'''
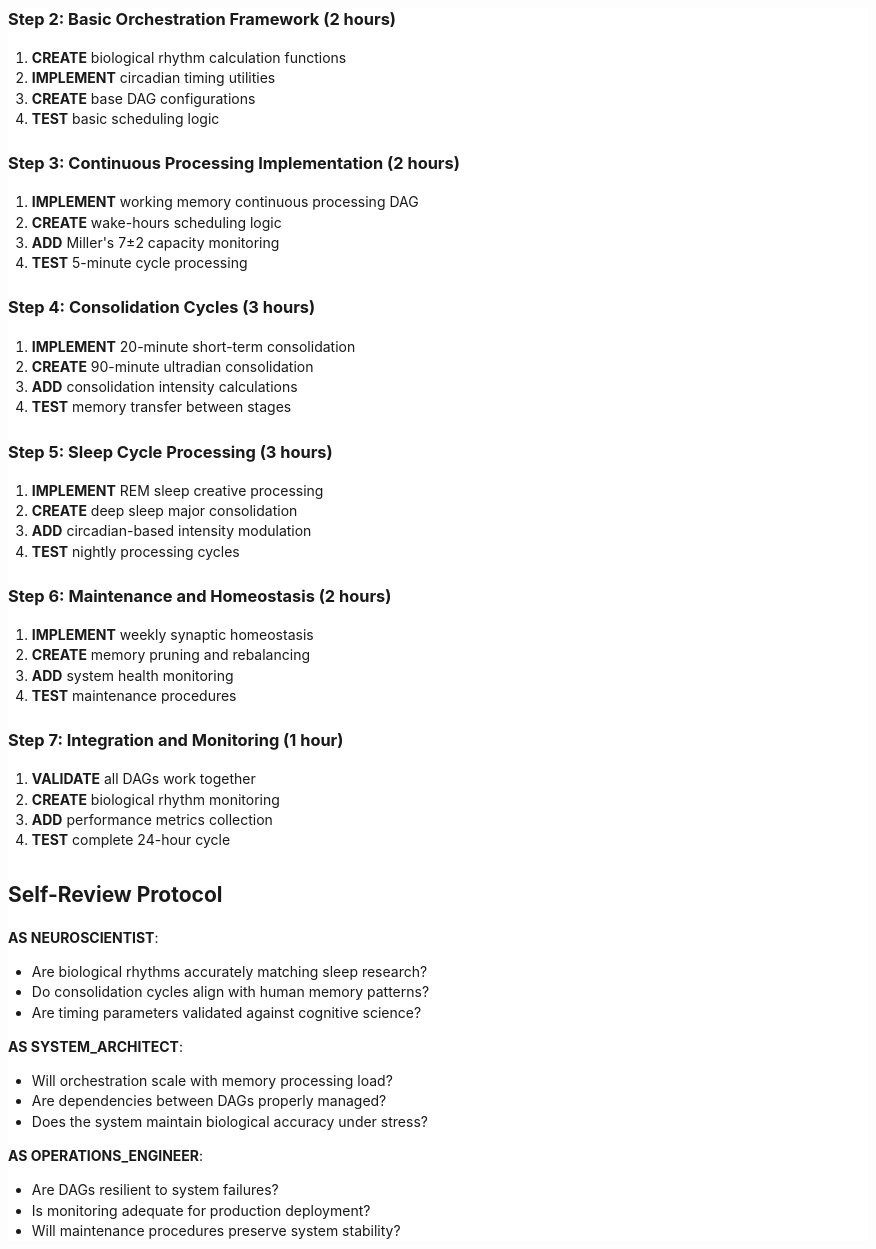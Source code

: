 ### Step 2: Basic Orchestration Framework (2 hours)
1. **CREATE** biological rhythm calculation functions
2. **IMPLEMENT** circadian timing utilities
3. **CREATE** base DAG configurations
4. **TEST** basic scheduling logic

### Step 3: Continuous Processing Implementation (2 hours)
1. **IMPLEMENT** working memory continuous processing DAG
2. **CREATE** wake-hours scheduling logic
3. **ADD** Miller's 7±2 capacity monitoring
4. **TEST** 5-minute cycle processing

### Step 4: Consolidation Cycles (3 hours)
1. **IMPLEMENT** 20-minute short-term consolidation
2. **CREATE** 90-minute ultradian consolidation 
3. **ADD** consolidation intensity calculations
4. **TEST** memory transfer between stages

### Step 5: Sleep Cycle Processing (3 hours)
1. **IMPLEMENT** REM sleep creative processing
2. **CREATE** deep sleep major consolidation
3. **ADD** circadian-based intensity modulation
4. **TEST** nightly processing cycles

### Step 6: Maintenance and Homeostasis (2 hours)
1. **IMPLEMENT** weekly synaptic homeostasis
2. **CREATE** memory pruning and rebalancing
3. **ADD** system health monitoring
4. **TEST** maintenance procedures

### Step 7: Integration and Monitoring (1 hour)
1. **VALIDATE** all DAGs work together
2. **CREATE** biological rhythm monitoring
3. **ADD** performance metrics collection
4. **TEST** complete 24-hour cycle

## Self-Review Protocol

**AS NEUROSCIENTIST**:
- Are biological rhythms accurately matching sleep research?
- Do consolidation cycles align with human memory patterns?
- Are timing parameters validated against cognitive science?

**AS SYSTEM_ARCHITECT**:
- Will orchestration scale with memory processing load?
- Are dependencies between DAGs properly managed?
- Does the system maintain biological accuracy under stress?

**AS OPERATIONS_ENGINEER**:
- Are DAGs resilient to system failures?
- Is monitoring adequate for production deployment?
- Will maintenance procedures preserve system stability?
'''
**Exercise objective:**
For the material, state how many lines include the string "DAGs"; the answer is that number alone.

**Task answer:**
3